Tout commence trois ans plus tôt. En janvier 1952, W. Wallace McDowell contacte Reynold B. Johnson, un ancien professeur reconverti chez IBM. La direction souhaite établir un petit laboratoire sur la côte Ouest américaine, loin des habitudes et structures de l’Est. Johnson reçoit carte blanche pour monter une équipe limitée à 50 personnes. Sa mission consistait à explorer des voies techniques différentes, notamment l’impression sans impact et la réduction des données.

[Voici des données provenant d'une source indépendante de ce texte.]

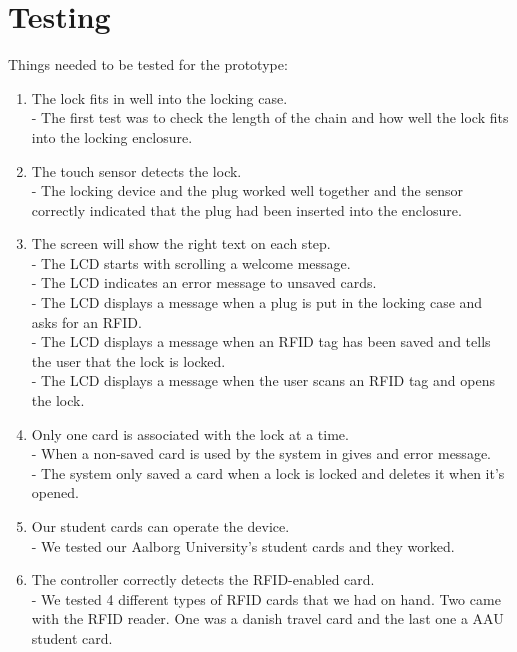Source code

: \section{Testing}

Things needed to be tested for the prototype:

\begin{enumerate}
	
	\item The lock fits in well into the locking case.\\
		- The first test was to check the length of the chain and how well the lock fits into the locking enclosure.\\
	\item The touch sensor detects the lock.\\
		- The locking device and the plug worked well together and the sensor correctly indicated that the plug had been inserted into the enclosure.\\
	\item The screen will show the right text on each step.\\
		- The LCD starts with scrolling a welcome message. \\
		- The LCD indicates an error message to unsaved cards.\\
		- The LCD displays a message when a plug is put in the locking case and asks for an RFID.\\
		- The LCD displays a message when an RFID tag has been saved and tells the user that the lock is locked.\\
		- The LCD displays a message when the user scans an RFID tag and opens the lock.\\
	\item Only one card is associated with the lock at a time.\\
		- When a non-saved card is used by the system in gives and error message.\\
		- The system only saved a card when a lock is locked and deletes it when it's opened.\\
	\item Our student cards can operate the device.\\
		- We tested our Aalborg University's student cards and they worked.\\
	\item The controller correctly detects the RFID-enabled card.\\
		- We tested 4 different types of RFID cards that we had on hand. Two came with the RFID reader. One was a danish travel card and the last one a AAU student card.\\
	
\end{enumerate}



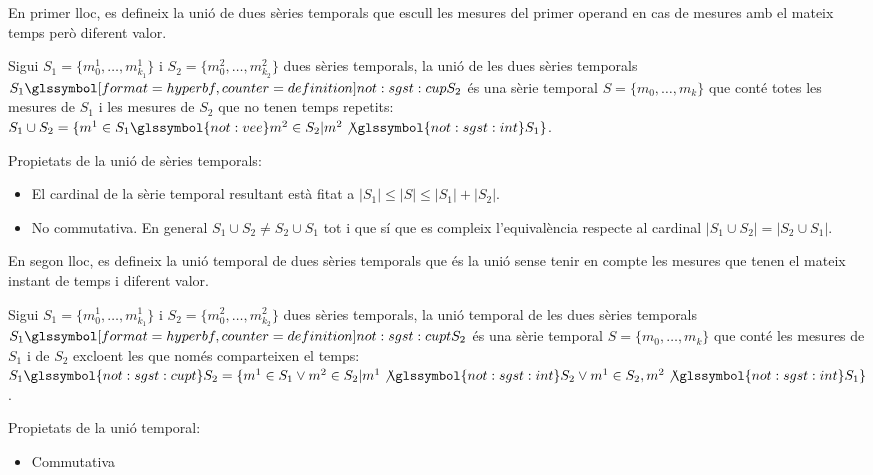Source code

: En primer lloc, es defineix la unió de dues sèries temporals que
escull les mesures del primer operand en cas de mesures amb el mateix
temps però diferent valor.
\begin{definition}[Unió]
  Sigui $S_1=\{m_0^1, \dotsc, m_{k_1}^1\}$ i $S_2=\{m_0^2, \dotsc,
  m_{k_2}^2\}$ dues sèries temporals, la unió de les dues sèries
  temporals $S_1 \glssymboldef{not:sgst:cup} S_2$ és una sèrie
  temporal $S=\{m_0, \dotsc, m_k\}$ que conté totes les mesures de
  $S_1$ i les mesures de $S_2$ que no tenen temps repetits: $S_1 \cup
  S_2 = \{m^1 \in S_1 \glssymbol{not:vee} m^2 \in S_2 | m^2
  \not\glssymbol{not:sgst:int} S_1 \}$.
\end{definition}

Propietats de la unió de sèries temporals:
\begin{itemize}
\item El cardinal de la sèrie temporal resultant està fitat a
  $|S_1| \leq |S| \leq |S_1| + |S_2|$. 
\item No commutativa. En general
  $S_1\cup S_2 \neq S_2\cup S_1$ tot i que sí que es compleix
  l'equivalència respecte al cardinal $|S_1 \cup S_2| = |S_2\cup S_1|$.
\end{itemize}

En segon lloc, es defineix la unió temporal de dues sèries temporals
que és la unió sense tenir en compte les mesures que tenen el mateix
instant de temps i diferent valor.
\begin{definition}
  Sigui $S_1=\{m_0^1, \dotsc, m_{k_1}^1\}$ i $S_2=\{m_0^2, \dotsc,
  m_{k_2}^2\}$ dues sèries temporals, la unió temporal de les dues
  sèries temporals $S_1 \glssymboldef{not:sgst:cupt} S_2$ és una sèrie
  temporal $S=\{m_0, \dotsc, m_k\}$ que conté les mesures de $S_1$ i
  de $S_2$ excloent les que només comparteixen el temps: $S_1
  \glssymbol{not:sgst:cupt} S_2 = \{ m^1 \in S_1 \vee m^2 \in S_2 |
  m^1 \not\glssymbol{not:sgst:int} S_2 \vee m^1 \in S_2, m^2
  \not\glssymbol{not:sgst:int} S_1 \}$.
\end{definition}


Propietats de la unió temporal:
\begin{itemize}
\item Commutativa
\end{itemize}





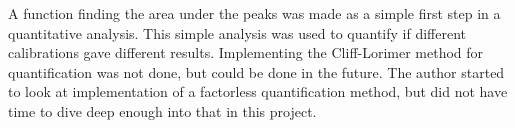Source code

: 
A function finding the area under the peaks was made as a simple first step in a quantitative analysis.
This simple analysis was used to quantify if different calibrations gave different results.
Implementing the Cliff-Lorimer method for quantification was not done, but could be done in the future.
The author started to look at implementation of a factorless quantification method, but did not have time to dive deep enough into that in this project.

Johnson ne perd pas de temps. En quelques semaines, il loue un bâtiment vide à San José, lance le recrutement et débute les travaux. Louis D. Stevens, envoyé temporairement pour l’aider, sera finalement son bras droit technique. Dès juillet 1952, le laboratoire fonctionne avec une trentaine de collaborateurs. L’atmosphère y est particulière, façonnée par trois règles établies par Johnson : comprendre sa machine et son usage, connaître tous les projets en cours dans le laboratoire, et toujours donner priorité à l’aide entre collègues.
Le projet qui aboutira au RAMAC s’appelle au départ « Source Recording ». Son objectif est simplement de transformer des données alphanumériques en format lisible par machine, alors que les options de stockage se comptent sur les doigts d’une main : cartes perforées, bandes magnétiques et, plus marginalement, tambours magnétiques. Ces supports présentent tous des limitations, rendant les processeurs souvent inactifs pendant la recherche d’information.
À l’automne 1952, l’équipe s’intéresse aux « fichiers bac » de cartes perforées très répandus dans les entreprises. Ces grands casiers rectangulaires contiennent des cartes classées par numéro de client ou d’article. Les employés y fouillent manuellement pour produire factures et bons de livraison, un processus lent et sujet aux erreurs.
Après avoir exploré diverses pistes, Johnson prend en janvier 1953 une décision audacieuse qui suscite l’incrédulité : concentrer tous les efforts sur les disques magnétiques. Un ingénieur lui prédit un échec cuisant, et le projet hérite du surnom moqueur de « trancheuse à saucisson ».
Les problèmes techniques semblent insurmontables. Maintenir un écart microscopique entre la tête de lecture et la surface tournante, créer des surfaces parfaitement planes, développer un revêtement magnétique fiable… La liste paraît sans fin. L’équipe teste différents matériaux : aluminium, laiton, verre, plastiques, magnésium. Les disques en aluminium se déforment à grande vitesse. La solution vient finalement de stratifiés d’aluminium compressés et chauffés au-delà du point de recuit. Le revêtement magnétique pose un autre casse-tête. Jake Hagopian trouve une méthode artisanale : verser le revêtement sur la face interne d’un disque en rotation rapide. Bill Crooks l’améliore en filtrant la solution à travers du nylon et en utilisant… des gobelets en papier pour les mesures. Cette technique rudimentaire sera utilisée pendant un an avant d’être automatisée. Norman Vogel résout quant à lui le problème de la tête de lecture-écriture. Il conçoit un système qui rétracte la tête pendant le mouvement entre les disques, avec trois mini-pistons pneumatiques pour contrôler la position.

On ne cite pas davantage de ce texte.